*** Opening of Raw data ***

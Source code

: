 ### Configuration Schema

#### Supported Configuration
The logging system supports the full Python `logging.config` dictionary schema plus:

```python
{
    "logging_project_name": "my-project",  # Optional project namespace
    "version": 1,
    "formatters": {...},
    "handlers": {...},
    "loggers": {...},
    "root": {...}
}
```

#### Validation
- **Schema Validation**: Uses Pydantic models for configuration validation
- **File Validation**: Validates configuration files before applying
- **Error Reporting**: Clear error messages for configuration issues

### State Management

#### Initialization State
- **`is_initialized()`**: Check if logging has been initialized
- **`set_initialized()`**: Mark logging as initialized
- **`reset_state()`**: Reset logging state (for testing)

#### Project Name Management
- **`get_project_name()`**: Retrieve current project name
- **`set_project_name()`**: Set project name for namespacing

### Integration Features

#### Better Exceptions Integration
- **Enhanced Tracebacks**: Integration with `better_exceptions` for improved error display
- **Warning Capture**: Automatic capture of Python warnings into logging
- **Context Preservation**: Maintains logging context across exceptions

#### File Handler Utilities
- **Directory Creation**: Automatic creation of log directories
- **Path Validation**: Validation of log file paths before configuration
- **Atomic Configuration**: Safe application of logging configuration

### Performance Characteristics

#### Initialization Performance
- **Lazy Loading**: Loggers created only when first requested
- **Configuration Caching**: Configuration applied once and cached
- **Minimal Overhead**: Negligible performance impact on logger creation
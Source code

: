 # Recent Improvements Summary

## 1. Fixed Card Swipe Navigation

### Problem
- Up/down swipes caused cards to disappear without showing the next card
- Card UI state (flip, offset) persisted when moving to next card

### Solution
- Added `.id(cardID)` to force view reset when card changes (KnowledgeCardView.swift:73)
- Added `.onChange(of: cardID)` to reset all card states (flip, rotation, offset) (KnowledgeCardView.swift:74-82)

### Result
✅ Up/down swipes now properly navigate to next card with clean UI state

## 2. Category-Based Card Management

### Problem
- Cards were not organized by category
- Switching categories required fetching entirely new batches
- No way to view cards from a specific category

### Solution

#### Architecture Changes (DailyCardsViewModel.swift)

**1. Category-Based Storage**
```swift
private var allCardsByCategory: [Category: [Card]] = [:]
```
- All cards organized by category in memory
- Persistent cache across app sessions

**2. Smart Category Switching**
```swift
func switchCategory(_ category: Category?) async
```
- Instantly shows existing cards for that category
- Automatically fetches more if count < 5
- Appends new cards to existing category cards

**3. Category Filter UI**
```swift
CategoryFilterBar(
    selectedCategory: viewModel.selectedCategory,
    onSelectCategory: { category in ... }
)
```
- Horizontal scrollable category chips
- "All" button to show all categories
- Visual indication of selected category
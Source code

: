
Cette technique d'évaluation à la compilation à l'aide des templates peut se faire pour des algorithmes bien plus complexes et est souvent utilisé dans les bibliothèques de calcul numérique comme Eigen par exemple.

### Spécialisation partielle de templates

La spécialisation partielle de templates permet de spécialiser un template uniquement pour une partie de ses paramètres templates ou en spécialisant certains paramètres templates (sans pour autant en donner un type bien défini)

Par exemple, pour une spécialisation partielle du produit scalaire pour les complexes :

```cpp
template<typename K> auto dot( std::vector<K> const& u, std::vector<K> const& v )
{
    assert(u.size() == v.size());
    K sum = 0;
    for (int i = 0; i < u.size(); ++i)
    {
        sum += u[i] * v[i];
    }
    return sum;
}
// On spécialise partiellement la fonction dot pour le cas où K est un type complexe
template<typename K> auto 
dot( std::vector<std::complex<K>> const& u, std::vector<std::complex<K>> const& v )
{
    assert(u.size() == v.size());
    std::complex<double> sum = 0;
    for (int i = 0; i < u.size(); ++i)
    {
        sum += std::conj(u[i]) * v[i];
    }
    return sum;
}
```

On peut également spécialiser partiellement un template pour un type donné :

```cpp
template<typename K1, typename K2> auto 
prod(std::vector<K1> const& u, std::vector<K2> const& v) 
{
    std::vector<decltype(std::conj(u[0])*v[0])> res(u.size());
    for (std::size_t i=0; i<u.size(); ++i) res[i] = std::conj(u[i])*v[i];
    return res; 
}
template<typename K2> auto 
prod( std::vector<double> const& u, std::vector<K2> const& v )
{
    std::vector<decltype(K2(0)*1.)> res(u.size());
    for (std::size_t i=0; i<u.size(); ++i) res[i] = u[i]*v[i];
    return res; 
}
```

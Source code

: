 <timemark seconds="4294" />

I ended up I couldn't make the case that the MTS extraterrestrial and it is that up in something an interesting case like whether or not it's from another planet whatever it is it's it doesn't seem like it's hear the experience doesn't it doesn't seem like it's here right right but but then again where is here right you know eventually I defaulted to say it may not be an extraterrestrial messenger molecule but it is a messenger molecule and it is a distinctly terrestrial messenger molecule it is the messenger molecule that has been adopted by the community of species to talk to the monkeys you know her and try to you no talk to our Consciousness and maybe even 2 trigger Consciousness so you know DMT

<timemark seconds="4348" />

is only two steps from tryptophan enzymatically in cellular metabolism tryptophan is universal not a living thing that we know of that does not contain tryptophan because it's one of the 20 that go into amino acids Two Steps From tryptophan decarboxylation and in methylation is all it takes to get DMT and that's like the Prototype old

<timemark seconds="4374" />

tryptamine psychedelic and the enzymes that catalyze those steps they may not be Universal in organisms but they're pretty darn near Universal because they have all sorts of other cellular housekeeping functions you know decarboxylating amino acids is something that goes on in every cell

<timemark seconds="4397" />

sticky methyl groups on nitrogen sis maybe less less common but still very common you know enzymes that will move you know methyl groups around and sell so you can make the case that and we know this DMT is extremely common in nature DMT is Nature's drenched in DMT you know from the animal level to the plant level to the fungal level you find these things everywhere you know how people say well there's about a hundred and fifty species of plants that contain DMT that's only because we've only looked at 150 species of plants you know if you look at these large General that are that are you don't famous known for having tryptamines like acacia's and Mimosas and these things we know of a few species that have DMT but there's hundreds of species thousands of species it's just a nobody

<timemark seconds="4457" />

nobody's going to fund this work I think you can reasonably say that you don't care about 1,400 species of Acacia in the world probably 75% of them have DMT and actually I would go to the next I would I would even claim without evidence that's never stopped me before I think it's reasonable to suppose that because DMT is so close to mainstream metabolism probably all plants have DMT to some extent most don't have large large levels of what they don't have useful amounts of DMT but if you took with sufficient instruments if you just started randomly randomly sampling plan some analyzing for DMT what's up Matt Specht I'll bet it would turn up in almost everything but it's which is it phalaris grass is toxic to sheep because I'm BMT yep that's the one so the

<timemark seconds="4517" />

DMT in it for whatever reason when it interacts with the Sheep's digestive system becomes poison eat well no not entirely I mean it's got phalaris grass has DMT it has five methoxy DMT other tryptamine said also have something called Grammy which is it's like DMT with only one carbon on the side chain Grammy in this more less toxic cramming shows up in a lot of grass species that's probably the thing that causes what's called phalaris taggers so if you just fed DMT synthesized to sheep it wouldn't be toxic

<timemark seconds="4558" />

*** Close of Raw data ***

→ **Activity**
Make an exact copy of every record in the listing.

→ **Your response**
Source code

: ### Configuration Schema

#### Supported Configuration
The logging system supports the full Python `logging.config` dictionary schema plus:

```python
{
    "logging_project_name": "my-project",  # Optional project namespace
    "version": 1,
    "formatters": {...},
    "handlers": {...},
    "loggers": {...},
    "root": {...}
}
```

#### Validation
- **Schema Validation**: Uses Pydantic models for configuration validation
- **File Validation**: Validates configuration files before applying
- **Error Reporting**: Clear error messages for configuration issues

### State Management

#### Initialization State
- **`is_initialized()`**: Check if logging has been initialized
- **`set_initialized()`**: Mark logging as initialized
- **`reset_state()`**: Reset logging state (for testing)

#### Project Name Management
- **`get_project_name()`**: Retrieve current project name
- **`set_project_name()`**: Set project name for namespacing

### Integration Features

#### Better Exceptions Integration
- **Enhanced Tracebacks**: Integration with `better_exceptions` for improved error display
- **Warning Capture**: Automatic capture of Python warnings into logging
- **Context Preservation**: Maintains logging context across exceptions

#### File Handler Utilities
- **Directory Creation**: Automatic creation of log directories
- **Path Validation**: Validation of log file paths before configuration
- **Atomic Configuration**: Safe application of logging configuration

### Performance Characteristics

#### Initialization Performance
- **Lazy Loading**: Loggers created only when first requested
- **Configuration Caching**: Configuration applied once and cached
- **Minimal Overhead**: Negligible performance impact on logger creation
Source code

: # Recent Improvements Summary

## 1. Fixed Card Swipe Navigation

### Problem
- Up/down swipes caused cards to disappear without showing the next card
- Card UI state (flip, offset) persisted when moving to next card

### Solution
- Added `.id(cardID)` to force view reset when card changes (KnowledgeCardView.swift:73)
- Added `.onChange(of: cardID)` to reset all card states (flip, rotation, offset) (KnowledgeCardView.swift:74-82)

### Result
✅ Up/down swipes now properly navigate to next card with clean UI state

## 2. Category-Based Card Management

### Problem
- Cards were not organized by category
- Switching categories required fetching entirely new batches
- No way to view cards from a specific category

### Solution

#### Architecture Changes (DailyCardsViewModel.swift)

**1. Category-Based Storage**
```swift
private var allCardsByCategory: [Category: [Card]] = [:]
```
- All cards organized by category in memory
- Persistent cache across app sessions

**2. Smart Category Switching**
```swift
func switchCategory(_ category: Category?) async
```
- Instantly shows existing cards for that category
- Automatically fetches more if count < 5
- Appends new cards to existing category cards

**3. Category Filter UI**
```swift
CategoryFilterBar(
    selectedCategory: viewModel.selectedCategory,
    onSelectCategory: { category in ... }
)
```
- Horizontal scrollable category chips
- "All" button to show all categories
- Visual indication of selected category
Source code

:
Cette technique d'évaluation à la compilation à l'aide des templates peut se faire pour des algorithmes bien plus complexes et est souvent utilisé dans les bibliothèques de calcul numérique comme Eigen par exemple.

### Spécialisation partielle de templates

La spécialisation partielle de templates permet de spécialiser un template uniquement pour une partie de ses paramètres templates ou en spécialisant certains paramètres templates (sans pour autant en donner un type bien défini)

Par exemple, pour une spécialisation partielle du produit scalaire pour les complexes :

```cpp
template<typename K> auto dot( std::vector<K> const& u, std::vector<K> const& v )
{
    assert(u.size() == v.size());
    K sum = 0;
    for (int i = 0; i < u.size(); ++i)
    {
        sum += u[i] * v[i];
    }
    return sum;
}
// On spécialise partiellement la fonction dot pour le cas où K est un type complexe
template<typename K> auto 
dot( std::vector<std::complex<K>> const& u, std::vector<std::complex<K>> const& v )
{
    assert(u.size() == v.size());
    std::complex<double> sum = 0;
    for (int i = 0; i < u.size(); ++i)
    {
        sum += std::conj(u[i]) * v[i];
    }
    return sum;
}
```

On peut également spécialiser partiellement un template pour un type donné :

```cpp
template<typename K1, typename K2> auto 
prod(std::vector<K1> const& u, std::vector<K2> const& v) 
{
    std::vector<decltype(std::conj(u[0])*v[0])> res(u.size());
    for (std::size_t i=0; i<u.size(); ++i) res[i] = std::conj(u[i])*v[i];
    return res; 
}
template<typename K2> auto 
prod( std::vector<double> const& u, std::vector<K2> const& v )
{
    std::vector<decltype(K2(0)*1.)> res(u.size());
    for (std::size_t i=0; i<u.size(); ++i) res[i] = u[i]*v[i];
    return res; 
}
```

Source code

: <timemark seconds="4294" />

I ended up I couldn't make the case that the MTS extraterrestrial and it is that up in something an interesting case like whether or not it's from another planet whatever it is it's it doesn't seem like it's hear the experience doesn't it doesn't seem like it's here right right but but then again where is here right you know eventually I defaulted to say it may not be an extraterrestrial messenger molecule but it is a messenger molecule and it is a distinctly terrestrial messenger molecule it is the messenger molecule that has been adopted by the community of species to talk to the monkeys you know her and try to you no talk to our Consciousness and maybe even 2 trigger Consciousness so you know DMT

<timemark seconds="4348" />

is only two steps from tryptophan enzymatically in cellular metabolism tryptophan is universal not a living thing that we know of that does not contain tryptophan because it's one of the 20 that go into amino acids Two Steps From tryptophan decarboxylation and in methylation is all it takes to get DMT and that's like the Prototype old

<timemark seconds="4374" />

tryptamine psychedelic and the enzymes that catalyze those steps they may not be Universal in organisms but they're pretty darn near Universal because they have all sorts of other cellular housekeeping functions you know decarboxylating amino acids is something that goes on in every cell

<timemark seconds="4397" />

sticky methyl groups on nitrogen sis maybe less less common but still very common you know enzymes that will move you know methyl groups around and sell so you can make the case that and we know this DMT is extremely common in nature DMT is Nature's drenched in DMT you know from the animal level to the plant level to the fungal level you find these things everywhere you know how people say well there's about a hundred and fifty species of plants that contain DMT that's only because we've only looked at 150 species of plants you know if you look at these large General that are that are you don't famous known for having tryptamines like acacia's and Mimosas and these things we know of a few species that have DMT but there's hundreds of species thousands of species it's just a nobody

<timemark seconds="4457" />

nobody's going to fund this work I think you can reasonably say that you don't care about 1,400 species of Acacia in the world probably 75% of them have DMT and actually I would go to the next I would I would even claim without evidence that's never stopped me before I think it's reasonable to suppose that because DMT is so close to mainstream metabolism probably all plants have DMT to some extent most don't have large large levels of what they don't have useful amounts of DMT but if you took with sufficient instruments if you just started randomly randomly sampling plan some analyzing for DMT what's up Matt Specht I'll bet it would turn up in almost everything but it's which is it phalaris grass is toxic to sheep because I'm BMT yep that's the one so the

<timemark seconds="4517" />

DMT in it for whatever reason when it interacts with the Sheep's digestive system becomes poison eat well no not entirely I mean it's got phalaris grass has DMT it has five methoxy DMT other tryptamine said also have something called Grammy which is it's like DMT with only one carbon on the side chain Grammy in this more less toxic cramming shows up in a lot of grass species that's probably the thing that causes what's called phalaris taggers so if you just fed DMT synthesized to sheep it wouldn't be toxic

<timemark seconds="4558" />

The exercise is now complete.